Figure 4. Dual-binding properties of the FluA/B peptide chimera PB1_1–25A_T6Y.

(A) – (D) Binding of overexpressed HA-tagged PA subunits of differing influenza strains in cell extracts to the immobilized peptides corresponding to the domains of FluA PB1 (PB1_1–25A), FluB PB1 (PB1_1–25B) or FluA PB1 T6Y (PB1_1–25A_T6Y) was determined by ELISA. Signals using the cognate peptide and lysate were normalized to 1. Binding of the PA subunits to the control peptides was not observed (data not shown). Upper panels: Western blot of the PA-containing cell extracts used. Molecular weights shown in kilodaltons. (F) Structure of FluA PB1_1–15 (green) bound to FluA PA (grey) as published . T6 forms a hydrogen bond (green line) to a water molecule (blue). Molecular modeling suggests that the aromatic side chain in the mutant T6Y (orange) fits into a hydrophobic pocket and displaces the water molecule.

Figure 5. Virus-type independent binding and inhibition of GFP fused to the dual binding peptide PB1_1–25A_T6Y.

(A) GFP-PB1 fusion proteins used in (B). (B) Complex formation of PB1_1–25-derived GFP fusion proteins and HA-tagged PA of FluA and FluB. Indicated proteins were expressed in human 293T cells and binding of the GFP fusion proteins was analyzed by IP using anti-HA agarose and subsequent immunoblotting. Precipitated material was visualized using the indicated antibodies for the presence of either HA-tagged PA or GFP. Molecular weights are shown in kilodaltons. (C) Polymerase inhibitory activity of PB1_1–25-derived GFP fusion proteins in FluA and FluB polymerase reconstitution assays. 293T cells were transiently transfected with a plasmid mixture containing either Flu A (A/WSN/33) or Flu B (B/Yamagata/73) PB1-, PB2-, PA- and NP-expression plasmids, polymerase I (Pol 1)-expression plasmid expressing an influenza virus-like RNA coding for the reporter protein firefly luciferase (FluA) or (FluB) to monitor viral polymerase activity and expression plasmids coding for the indicated GFP fusion proteins. The transfection mixture also contained a plasmid constitutively expressing renilla luciferase (100 ng), which served to normalize variation in transfection efficiency. The activity observed with transfection reactions containing Flag-GFP were set to 100%. The omission of PB2 in the transfection mixture served as a negative control.

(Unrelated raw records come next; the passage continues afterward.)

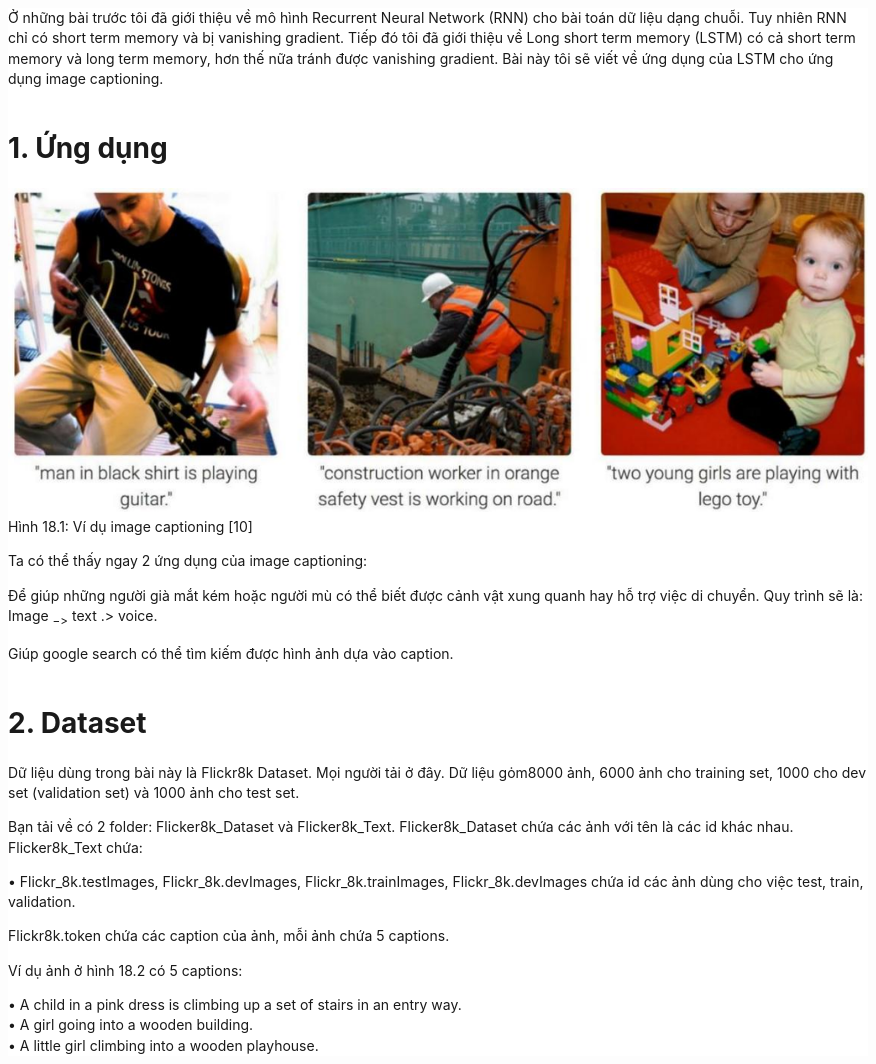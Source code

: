 

Ở những bài trước tôi đã giới thiệu về mô hình Recurrent Neural Network (RNN) cho bài toán dữ liệu dạng chuỗi. Tuy nhiên RNN chỉ có short term memory và bị vanishing gradient. Tiếp đó tôi đã giới thiệu về Long short term memory (LSTM) có cả short term memory và long term memory, hơn thế nữa tránh được vanishing gradient. Bài này tôi sẽ viết về ứng dụng của LSTM cho ứng dụng image captioning.

# 1. Ứng dụng

![](images/image1.jpg)  
Hình 18.1: Ví dụ image captioning [10]

Ta có thể thấy ngay 2 ứng dụng của image captioning:

Để giúp những người già mắt kém hoặc người mù có thể biết được cảnh vật xung quanh hay hỗ trợ việc di chuyển. Quy trình sẽ là: Image $_ { - > }$ text $\mathrm { . > }$ voice.

Giúp google search có thể tìm kiếm được hình ảnh dựa vào caption.

# 2. Dataset

Dữ liệu dùng trong bài này là Flickr8k Dataset. Mọi người tải ở đây. Dữ liệu $\mathrm { g \dot { o } m 8 0 0 0 }$ ảnh, 6000 ảnh cho training set, 1000 cho dev set (validation set) và 1000 ảnh cho test set.

Bạn tải về có 2 folder: Flicker8k_Dataset và Flicker8k_Text. Flicker8k_Dataset chứa các ảnh với tên là các id khác nhau. Flicker8k_Text chứa:

• Flickr_8k.testImages, Flickr_8k.devImages, Flickr_8k.trainImages, Flickr_8k.devImages chứa id các ảnh dùng cho việc test, train, validation.

Flickr8k.token chứa các caption của ảnh, mỗi ảnh chứa 5 captions.

Ví dụ ảnh ở hình 18.2 có 5 captions:

• A child in a pink dress is climbing up a set of stairs in an entry way.   
• A girl going into a wooden building.   
• A little girl climbing into a wooden playhouse.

Figure 6. Inhibition of FluA and FluB by the dual binding peptide PB1_1–25A_T6Y.

Plaque reduction assay using PB1_1–25A-Tat; PB1_1–25A_T6Y-Tat; PX-Tat (control peptide) with FluA, FluB and VSV (vesicular stomatitis virus). A H₂O control was used to standardize the assay to 100%. Note that PB1_1–25B-Tat could not be tested due to insolubility. Error bars represent S.D.